Terug

 

 

-1-        

 

"Mamma, mamma, Oeds heeft ook geen pappa! Goed, hè?" Fleur trok aan Ankies mouw, maar Ankie keek haar dochtertje streng aan. "Je ziet toch dat ik bezig ben. Je moet echt op je beurt wachten."

"Maar Oeds…"

"Fleur!" Ankie boog zich weer naar het jongetje dat zich bezeerd had in de blokkenhoek. Ze hield zijn handje vast en wreef nu zacht over het minimaal rode plekje. "Als ik er een kusje op geef, is het dan over?" vroeg ze hem. Ondertussen negeerde ze Fleur die aan haar mouw bleef trekken.

"Ik wil naar mamma toe!" riep de kleine jongen wanhopig uit.

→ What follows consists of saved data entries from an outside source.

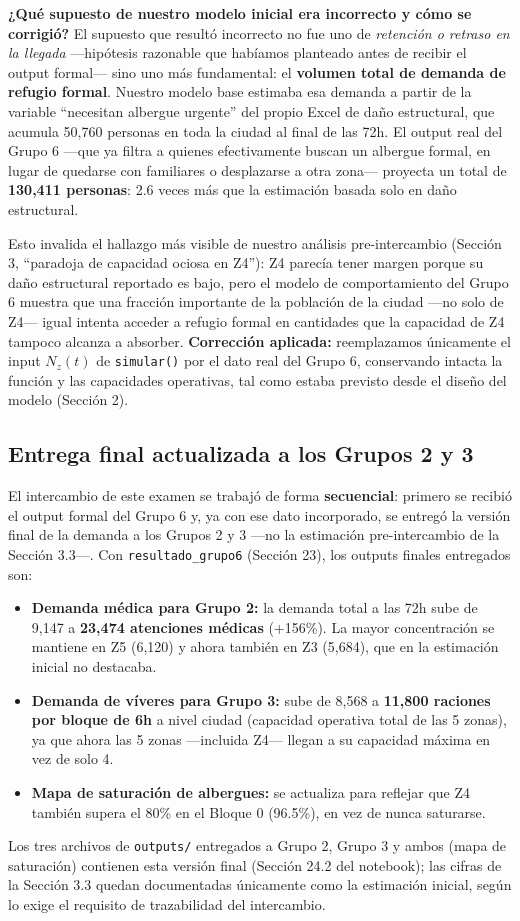 \documentclass[10pt,letterpaper]{article}
\begin{document}
\textbf{¿Qué supuesto de nuestro modelo inicial era incorrecto y cómo se corrigió?}
El supuesto que resultó incorrecto no fue uno de \textit{retención o retraso en la llegada} —hipótesis razonable que habíamos planteado antes de recibir el output formal— sino uno más fundamental: el \textbf{volumen total de demanda de refugio formal}. Nuestro modelo base estimaba esa demanda a partir de la variable ``necesitan albergue urgente'' del propio Excel de daño estructural, que acumula 50,760 personas en toda la ciudad al final de las 72h. El output real del Grupo 6 —que ya filtra a quienes efectivamente buscan un albergue formal, en lugar de quedarse con familiares o desplazarse a otra zona— proyecta un total de \textbf{130,411 personas}: 2.6 veces más que la estimación basada solo en daño estructural.

Esto invalida el hallazgo más visible de nuestro análisis pre-intercambio (Sección 3, ``paradoja de capacidad ociosa en Z4''): Z4 parecía tener margen porque su daño estructural reportado es bajo, pero el modelo de comportamiento del Grupo 6 muestra que una fracción importante de la población de la ciudad —no solo de Z4— igual intenta acceder a refugio formal en cantidades que la capacidad de Z4 tampoco alcanza a absorber. \textbf{Corrección aplicada:} reemplazamos únicamente el input $N_z(t)$ de \texttt{simular()} por el dato real del Grupo 6, conservando intacta la función y las capacidades operativas, tal como estaba previsto desde el diseño del modelo (Sección 2).

\subsection{Entrega final actualizada a los Grupos 2 y 3}
El intercambio de este examen se trabajó de forma \textbf{secuencial}: primero se recibió el output formal del Grupo 6 y, ya con ese dato incorporado, se entregó la versión final de la demanda a los Grupos 2 y 3 —no la estimación pre-intercambio de la Sección 3.3—. Con \texttt{resultado\_grupo6} (Sección 23), los outputs finales entregados son:
\begin{itemize}
    \item \textbf{Demanda médica para Grupo 2:} la demanda total a las 72h sube de 9,147 a \textbf{23,474 atenciones médicas} (+156\%). La mayor concentración se mantiene en Z5 (6,120) y ahora también en Z3 (5,684), que en la estimación inicial no destacaba.
    \item \textbf{Demanda de víveres para Grupo 3:} sube de 8,568 a \textbf{11,800 raciones por bloque de 6h} a nivel ciudad (capacidad operativa total de las 5 zonas), ya que ahora las 5 zonas —incluida Z4— llegan a su capacidad máxima en vez de solo 4.
    \item \textbf{Mapa de saturación de albergues:} se actualiza para reflejar que Z4 también supera el 80\% en el Bloque 0 (96.5\%), en vez de nunca saturarse.
\end{itemize}
Los tres archivos de \texttt{outputs/} entregados a Grupo 2, Grupo 3 y ambos (mapa de saturación) contienen esta versión final (Sección 24.2 del notebook); las cifras de la Sección 3.3 quedan documentadas únicamente como la estimación inicial, según lo exige el requisito de trazabilidad del intercambio.
\end{document}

"Mamma komt straks weer, Sander."

"Mamma moet nu komen!"

Ankie keek de vierjarige Sander glimlachend aan. Dit was pas zijn eerste week in het kinderdagverblijf waar Ankie leidster was. Voor de kerstvakantie was hij twee keer een middag geweest om te wennen, maar dat was duidelijk niet genoeg geweest. Het was ook een hele overgang voor hem. Van de peuterspeelzaal naar de basisschool en na die tijd ook nog naar de naschoolse opvang. Ze had er alle begrip voor dat hij het moeilijk had.

"Hier," zei Fleur en ze stak Sander een grote beer toe.

Sander greep het knuffeldier met beide handen aan en drukte het zachte beest tegen zijn gezichtje.

Ankie knikte naar Fleur. "Goed idee en nou jij. Wat had jij me te vertellen?"

"Jij bent mijn moeder," zei ze met een felle blik in de ogen.

"Nou en?"

"Dan moet je ook naar me luisteren als ik wat zeg."

Ankie zuchtte zachtjes. Op de opleiding tot Sociaal Cultureel Werker had ze geleerd duidelijk en consequent te zijn. Af en toe was dat best moeilijk, maar Fleur had het nodig, want ze probeerde graag een loopje met haar te nemen. "Ja, lieverd, ik ben jouw moeder, maar hier ben ik de juf en zijn alle kinderen gelijk. Dat weet je nu zo langzamerhand wel en ik hoop dat ik het niet weer hoef te zeggen."

"Ik ben niet een van de kinderen, ik ben je dochter."

"Wat wou je me vertellen?" zei Ankie. Het zou een eindeloze discussie worden als ze hier verder op inging, een discussie die uitsluitend tot herhalingen leidde. "Nou?"

"Ik weet het niet meer," mokte Fleur. "Dan moet je ook maar meteen luisteren. Nu ben ik het vergeten." Ze stampte op de vloer.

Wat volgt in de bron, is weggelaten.